In [None]:
import pandas as pd
import multiprocessing as mp
from tqdm.auto import tqdm
import numpy as np

from sklearn.ensemble import RandomForestClassifier
from sklearn.model_selection import StratifiedKFold
from sklearn.metrics import precision_recall_fscore_support, accuracy_score

from gensim.utils import effective_n_jobs
from gensim.models import FastText

tqdm.pandas()

In [None]:
base_dir = ""
temp_dir = f"{base_dir}/temp"

## WebGraph

In [None]:
data = pd.read_csv(f"{base_dir}/D3_webgraph.csv", sep='\t')
data = data.sort_values(['hostname', 'script_url'], ascending=[True, True]).reset_index(drop=True)

In [None]:
model = RandomForestClassifier(n_estimators=100, n_jobs=-1, random_state=25)
result = list()
kf = StratifiedKFold(n_splits=5, shuffle=True, random_state=25)
for train_index, test_index in kf.split(np.zeros(len(data['label'])), data['label']):
    X = data.iloc[train_index,4:].values.tolist()
    y = data.iloc[train_index,3].values.tolist()
    model.fit(X, y)
    X_test = data.iloc[test_index,4:].values.tolist()
    y_test = data.iloc[test_index,3].values.tolist()
    y_pred = model.predict(X_test)
    per, rec, f1, _ = precision_recall_fscore_support(y_test, y_pred, average='binary')
    result.append((per, rec, f1, accuracy_score(y_test, y_pred)))
    

In [None]:
print(f"Precision: {np.mean(result, axis=0)[0]} +/- {np.std(result, axis=0)[0]}")
print(f"Recall:    {np.mean(result, axis=0)[1]} +/- {np.std(result, axis=0)[1]}")
print(f"f-1:       {np.mean(result, axis=0)[2]} +/- {np.std(result, axis=0)[2]}")
print(f"Accuracy:  {np.mean(result, axis=0)[3]} +/- {np.std(result, axis=0)[3]}")

## RF(FastText)

In [None]:
def file_len(fname):
    with open(fname) as f:
        for i, l in enumerate(f):
            pass
    return i + 1  

class ByteExpression(object):
    def __init__(self, filename):
        self.filename = filename
        self.file_len = file_len(filename)
        
    def __iter__(self):
        with open(self.filename, 'r') as f:
            for ix, line in tqdm(enumerate(f), total=self.file_len, ncols=500):
                if ix == 0:
                    # header
                    print(line.split('\t')[3])
                    continue 
                yield line.split('\t')[3].split()
                

In [None]:
data = pd.read_csv(f"{base_dir}/D3_bytecode.csv", sep='\t')
data = data.sort_values(['hostname', 'script_url'], ascending=[True, True]).reset_index(drop=True)

In [None]:

cpu = effective_n_jobs(-1)
ft_model = None

def mean(vec):
    return np.mean([ft_model.wv[_] for _ in vec.split()], axis=0)

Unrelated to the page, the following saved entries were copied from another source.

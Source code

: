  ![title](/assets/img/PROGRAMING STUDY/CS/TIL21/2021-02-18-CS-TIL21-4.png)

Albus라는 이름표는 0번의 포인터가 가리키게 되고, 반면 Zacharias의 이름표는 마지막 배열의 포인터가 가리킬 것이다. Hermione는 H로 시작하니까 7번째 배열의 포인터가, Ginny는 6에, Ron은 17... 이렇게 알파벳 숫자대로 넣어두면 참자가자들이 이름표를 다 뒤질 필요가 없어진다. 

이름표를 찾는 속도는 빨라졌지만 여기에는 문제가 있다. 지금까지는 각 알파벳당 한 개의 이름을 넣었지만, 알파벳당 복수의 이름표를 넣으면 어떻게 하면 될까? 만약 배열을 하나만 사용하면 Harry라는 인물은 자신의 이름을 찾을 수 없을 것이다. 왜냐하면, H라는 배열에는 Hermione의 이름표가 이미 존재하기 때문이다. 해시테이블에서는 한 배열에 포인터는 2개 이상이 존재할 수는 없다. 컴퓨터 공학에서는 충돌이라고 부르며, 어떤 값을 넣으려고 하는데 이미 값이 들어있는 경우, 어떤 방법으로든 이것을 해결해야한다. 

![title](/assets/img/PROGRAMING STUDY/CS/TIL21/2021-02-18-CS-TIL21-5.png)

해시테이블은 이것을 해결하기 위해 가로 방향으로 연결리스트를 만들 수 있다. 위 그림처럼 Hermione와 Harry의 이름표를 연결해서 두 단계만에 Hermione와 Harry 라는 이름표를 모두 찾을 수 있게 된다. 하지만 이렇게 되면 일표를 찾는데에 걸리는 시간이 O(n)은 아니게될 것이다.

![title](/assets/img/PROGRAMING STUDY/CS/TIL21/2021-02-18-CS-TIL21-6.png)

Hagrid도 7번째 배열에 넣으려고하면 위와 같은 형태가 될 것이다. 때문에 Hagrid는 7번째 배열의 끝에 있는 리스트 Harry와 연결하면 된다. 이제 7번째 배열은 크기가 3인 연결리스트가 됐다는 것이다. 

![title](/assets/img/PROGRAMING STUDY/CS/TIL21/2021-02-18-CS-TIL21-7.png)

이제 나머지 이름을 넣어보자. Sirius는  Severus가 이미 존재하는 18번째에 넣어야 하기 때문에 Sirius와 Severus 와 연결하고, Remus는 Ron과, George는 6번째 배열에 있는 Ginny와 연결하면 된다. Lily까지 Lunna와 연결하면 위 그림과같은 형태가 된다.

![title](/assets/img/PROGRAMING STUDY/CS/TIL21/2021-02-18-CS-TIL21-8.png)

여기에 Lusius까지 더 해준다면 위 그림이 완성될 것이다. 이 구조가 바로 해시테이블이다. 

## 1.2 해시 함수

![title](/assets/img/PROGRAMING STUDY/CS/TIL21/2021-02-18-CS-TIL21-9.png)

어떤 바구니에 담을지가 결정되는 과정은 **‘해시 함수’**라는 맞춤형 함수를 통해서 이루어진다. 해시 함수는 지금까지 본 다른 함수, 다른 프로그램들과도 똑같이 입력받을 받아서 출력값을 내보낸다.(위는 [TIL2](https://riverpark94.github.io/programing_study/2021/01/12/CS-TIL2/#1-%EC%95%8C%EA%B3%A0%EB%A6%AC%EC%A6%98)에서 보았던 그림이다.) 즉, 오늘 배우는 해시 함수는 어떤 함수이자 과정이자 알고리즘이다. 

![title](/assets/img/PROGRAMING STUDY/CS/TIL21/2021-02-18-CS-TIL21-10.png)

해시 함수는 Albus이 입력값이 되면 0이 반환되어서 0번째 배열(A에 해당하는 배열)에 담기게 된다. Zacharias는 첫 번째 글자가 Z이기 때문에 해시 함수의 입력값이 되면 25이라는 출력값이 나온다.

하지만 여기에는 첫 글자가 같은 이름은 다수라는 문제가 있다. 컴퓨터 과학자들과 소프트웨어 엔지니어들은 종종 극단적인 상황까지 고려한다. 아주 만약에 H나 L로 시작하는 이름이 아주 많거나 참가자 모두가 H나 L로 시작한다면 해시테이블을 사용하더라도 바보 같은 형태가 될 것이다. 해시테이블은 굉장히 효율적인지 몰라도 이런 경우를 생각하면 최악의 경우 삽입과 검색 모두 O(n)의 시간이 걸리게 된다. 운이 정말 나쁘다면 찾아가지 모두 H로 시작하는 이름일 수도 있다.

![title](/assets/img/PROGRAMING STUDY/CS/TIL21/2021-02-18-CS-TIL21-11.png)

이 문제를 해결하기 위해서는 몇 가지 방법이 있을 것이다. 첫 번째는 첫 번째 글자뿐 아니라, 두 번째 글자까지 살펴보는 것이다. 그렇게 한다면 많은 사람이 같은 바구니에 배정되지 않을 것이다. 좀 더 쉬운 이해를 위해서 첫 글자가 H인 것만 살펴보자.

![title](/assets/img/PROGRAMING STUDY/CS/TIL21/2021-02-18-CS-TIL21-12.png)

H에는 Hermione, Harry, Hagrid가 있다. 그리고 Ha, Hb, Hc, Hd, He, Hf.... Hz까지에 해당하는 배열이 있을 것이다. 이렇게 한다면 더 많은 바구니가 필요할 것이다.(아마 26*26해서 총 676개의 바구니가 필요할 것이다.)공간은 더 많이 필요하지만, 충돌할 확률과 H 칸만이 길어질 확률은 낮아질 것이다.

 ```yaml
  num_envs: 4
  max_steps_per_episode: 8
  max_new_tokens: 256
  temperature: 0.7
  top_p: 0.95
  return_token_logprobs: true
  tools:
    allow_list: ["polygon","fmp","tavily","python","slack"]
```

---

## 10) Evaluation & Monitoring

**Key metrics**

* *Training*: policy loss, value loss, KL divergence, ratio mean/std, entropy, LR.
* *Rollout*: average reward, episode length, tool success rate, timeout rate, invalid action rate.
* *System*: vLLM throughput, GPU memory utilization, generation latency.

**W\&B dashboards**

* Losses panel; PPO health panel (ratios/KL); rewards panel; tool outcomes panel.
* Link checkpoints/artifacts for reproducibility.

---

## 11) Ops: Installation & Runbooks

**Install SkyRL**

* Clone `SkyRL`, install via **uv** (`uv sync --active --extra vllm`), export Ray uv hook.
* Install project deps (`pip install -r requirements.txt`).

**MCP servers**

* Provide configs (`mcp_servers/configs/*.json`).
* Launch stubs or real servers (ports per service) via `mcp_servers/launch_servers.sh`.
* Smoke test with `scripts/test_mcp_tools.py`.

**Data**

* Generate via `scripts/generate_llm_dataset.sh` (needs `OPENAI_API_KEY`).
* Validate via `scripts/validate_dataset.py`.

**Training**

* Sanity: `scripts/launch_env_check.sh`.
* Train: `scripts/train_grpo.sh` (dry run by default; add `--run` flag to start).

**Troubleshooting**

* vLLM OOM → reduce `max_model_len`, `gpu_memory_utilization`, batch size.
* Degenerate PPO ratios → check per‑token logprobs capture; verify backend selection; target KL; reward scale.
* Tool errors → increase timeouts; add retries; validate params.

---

model = RandomForestClassifier(n_jobs=-1,  random_state=25,  n_estimators=200,  max_features='sqrt')
result = list()
kf = StratifiedKFold(n_splits=5, shuffle=True, random_state=25)
for ix, (train_index, test_index) in enumerate(kf.split(np.zeros(len(data['label'])), data['label'])):
    cpu = effective_n_jobs(-1)
    temp_file = f"{temp_dir}/{ix}"
    data.iloc[train_index].to_csv(temp_file, sep='\t', index=False)
    be = ByteExpression(temp_file)
    ft_model = FastText(vector_size=100, window=3, epochs=10, workers=cpu, sg=1)
    ft_model.build_vocab(corpus_iterable=be)

    with mp.Pool(mp.cpu_count()) as pool:
        print("[INFO] Converting train bytecode to vectors ...")
        X = pool.map(mean, data.iloc[train_index]['bytecode']) 
    y = data.iloc[train_index]['label'].values.tolist()
    print("[INFO] Done ... training")
    model.fit(X, y)
    
    with mp.Pool(mp.cpu_count()) as pool:
        print("[INFO] Converting test bytecode to vectors ...")
        X_test = pool.map(mean, data.iloc[test_index]['bytecode'])
    y_test = data.iloc[test_index]['label'].values.tolist()
    y_pred = model.predict(X_test)
    per, rec, f1, _ = precision_recall_fscore_support(y_test, y_pred, average='binary')
    print(f"[INFO] Precision: {per}\tRecall: {rec}\tf-1: {f1}")
    result.append((per, rec, f1, accuracy_score(y_test, y_pred)))
 

In [None]:
print(f"Precision: {np.mean(result, axis=0)[0]} +/- {np.std(result, axis=0)[0]}")
print(f"Recall:    {np.mean(result, axis=0)[1]} +/- {np.std(result, axis=0)[1]}")
print(f"f-1:       {np.mean(result, axis=0)[2]} +/- {np.std(result, axis=0)[2]}")
print(f"Accuracy:  {np.mean(result, axis=0)[3]} +/- {np.std(result, axis=0)[3]}")